[Stored items from a collection]
===============

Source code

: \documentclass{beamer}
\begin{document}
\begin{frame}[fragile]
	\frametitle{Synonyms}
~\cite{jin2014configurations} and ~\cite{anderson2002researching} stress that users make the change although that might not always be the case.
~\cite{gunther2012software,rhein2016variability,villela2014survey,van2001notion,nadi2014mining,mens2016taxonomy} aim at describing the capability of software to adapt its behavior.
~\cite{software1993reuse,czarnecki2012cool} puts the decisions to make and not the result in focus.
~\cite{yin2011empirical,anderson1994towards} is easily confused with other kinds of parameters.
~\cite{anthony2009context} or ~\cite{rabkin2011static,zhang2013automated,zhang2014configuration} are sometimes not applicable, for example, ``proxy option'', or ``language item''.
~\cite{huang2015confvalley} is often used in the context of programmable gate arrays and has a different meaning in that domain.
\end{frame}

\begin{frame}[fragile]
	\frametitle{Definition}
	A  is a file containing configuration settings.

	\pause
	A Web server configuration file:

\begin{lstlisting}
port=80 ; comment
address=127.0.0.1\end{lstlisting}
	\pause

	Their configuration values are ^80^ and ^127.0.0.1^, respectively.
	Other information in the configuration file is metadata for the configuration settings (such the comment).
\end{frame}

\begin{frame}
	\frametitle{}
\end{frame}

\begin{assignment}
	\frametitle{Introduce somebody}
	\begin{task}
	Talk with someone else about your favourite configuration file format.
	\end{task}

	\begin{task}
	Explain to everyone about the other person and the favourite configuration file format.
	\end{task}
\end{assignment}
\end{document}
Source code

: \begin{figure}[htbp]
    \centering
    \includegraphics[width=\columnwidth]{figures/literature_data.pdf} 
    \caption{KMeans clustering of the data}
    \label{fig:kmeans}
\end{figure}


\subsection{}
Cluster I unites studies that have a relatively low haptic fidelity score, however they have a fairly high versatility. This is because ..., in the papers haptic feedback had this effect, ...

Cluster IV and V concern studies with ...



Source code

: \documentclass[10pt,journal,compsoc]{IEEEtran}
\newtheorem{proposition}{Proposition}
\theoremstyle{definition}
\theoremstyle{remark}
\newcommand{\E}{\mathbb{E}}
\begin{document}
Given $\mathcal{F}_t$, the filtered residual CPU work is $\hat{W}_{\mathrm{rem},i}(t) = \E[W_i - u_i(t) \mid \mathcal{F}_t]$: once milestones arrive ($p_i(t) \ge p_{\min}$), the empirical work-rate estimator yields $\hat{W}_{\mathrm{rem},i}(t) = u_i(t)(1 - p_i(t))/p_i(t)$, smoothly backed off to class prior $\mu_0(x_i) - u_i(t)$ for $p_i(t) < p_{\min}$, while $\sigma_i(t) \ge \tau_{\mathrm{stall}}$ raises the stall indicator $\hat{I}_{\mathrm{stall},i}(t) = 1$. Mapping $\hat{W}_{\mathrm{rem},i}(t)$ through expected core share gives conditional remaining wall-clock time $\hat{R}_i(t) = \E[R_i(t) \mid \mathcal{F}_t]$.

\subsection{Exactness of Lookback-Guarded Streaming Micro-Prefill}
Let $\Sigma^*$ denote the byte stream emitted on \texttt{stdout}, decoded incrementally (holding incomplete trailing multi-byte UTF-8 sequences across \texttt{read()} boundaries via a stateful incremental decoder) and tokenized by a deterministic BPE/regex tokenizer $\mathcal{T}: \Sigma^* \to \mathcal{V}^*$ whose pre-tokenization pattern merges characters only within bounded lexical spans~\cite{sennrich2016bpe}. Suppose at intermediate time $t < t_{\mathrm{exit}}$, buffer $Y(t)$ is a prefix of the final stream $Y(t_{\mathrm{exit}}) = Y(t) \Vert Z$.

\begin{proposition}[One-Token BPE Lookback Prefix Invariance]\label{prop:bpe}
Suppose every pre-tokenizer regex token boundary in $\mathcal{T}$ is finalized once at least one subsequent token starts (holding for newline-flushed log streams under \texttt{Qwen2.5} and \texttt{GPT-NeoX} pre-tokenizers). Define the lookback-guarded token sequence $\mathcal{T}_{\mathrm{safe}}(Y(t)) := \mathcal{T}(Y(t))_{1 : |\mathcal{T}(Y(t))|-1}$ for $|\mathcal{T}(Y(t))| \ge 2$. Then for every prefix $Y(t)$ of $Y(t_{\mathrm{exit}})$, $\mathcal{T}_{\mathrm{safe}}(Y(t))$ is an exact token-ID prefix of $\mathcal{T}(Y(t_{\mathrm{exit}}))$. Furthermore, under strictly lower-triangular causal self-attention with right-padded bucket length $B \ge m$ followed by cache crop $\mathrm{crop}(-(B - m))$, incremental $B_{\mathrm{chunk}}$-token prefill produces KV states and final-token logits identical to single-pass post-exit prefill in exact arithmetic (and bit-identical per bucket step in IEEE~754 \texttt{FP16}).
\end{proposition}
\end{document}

===============

## What to work on
Filter the data above down to lines with the word "theoremstyle", and copy them.

## Task result
\theoremstyle{definition}
\theoremstyle{remark}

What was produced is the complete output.